Autour du « Songe » de Kepler
Johann Kepler (1571-1630) est parfois considéré comme un précurseur des romans de science-fiction avec l’écriture de Somnium, sive opus posthumum de astronomia lunaris [1]. Dans cet ouvrage publié à titre posthume en 1634 par son fils Ludwig, Kepler essaie de diffuser la doctrine copernicienne en détaillant la perception du monde pour un observateur situé sur la Lune. Il explique : « Le but de mon Songe est de donner un argument en faveur du mouvement de la Terre ou, plutôt, d’utiliser l’exemple de la Lune pour mettre fin aux objections formulées par l’humanité dans son ensemble, qui refuse de l’admettre. Je pensais que cette vieille ignorance était bien morte, et que les hommes intelligents l’avaient arrachée de leurs mémoires, mais elle vit toujours, et cette vieille dame survit dans nos Universités. »

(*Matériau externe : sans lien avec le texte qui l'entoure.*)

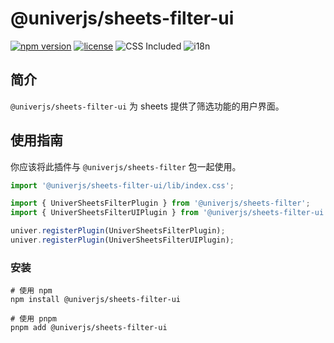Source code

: # @univerjs/sheets-filter-ui

[![npm version](https://img.shields.io/npm/v/@univerjs/sheets-filter-ui)](https://npmjs.org/packages/@univerjs/sheets-filter-ui)
[![license](https://img.shields.io/npm/l/@univerjs/sheets-filter-ui)](https://img.shields.io/npm/l/@univerjs/sheets-filter-ui)
![CSS Included](https://img.shields.io/badge/CSS_Included-blue?logo=CSS3)
![i18n](https://img.shields.io/badge/zh--CN%20%7C%20en--US-cornflowerblue?label=i18n)

## 简介

`@univerjs/sheets-filter-ui` 为 sheets 提供了筛选功能的用户界面。

## 使用指南

你应该将此插件与 `@univerjs/sheets-filter` 包一起使用。

```ts
import '@univerjs/sheets-filter-ui/lib/index.css';

import { UniverSheetsFilterPlugin } from '@univerjs/sheets-filter';
import { UniverSheetsFilterUIPlugin } from '@univerjs/sheets-filter-ui';

univer.registerPlugin(UniverSheetsFilterPlugin);
univer.registerPlugin(UniverSheetsFilterUIPlugin);
```

### 安装

```shell
# 使用 npm
npm install @univerjs/sheets-filter-ui

# 使用 pnpm
pnpm add @univerjs/sheets-filter-ui
```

Edition originale du Songe de Kepler | Traduction française |
Kepler n’est certes pas le premier à faire le récit fantastique d’un voyage de la Terre à la Lune pour faire « passer un message ». Mais son Songe se singularise sous de nombreux aspects. En premier lieu, son auteur figure parmi les plus grands génies de l’histoire des sciences. Voir à ce sujet les deux biographies (romanesques mais justes sur le plan historique) que je lui ai consacré.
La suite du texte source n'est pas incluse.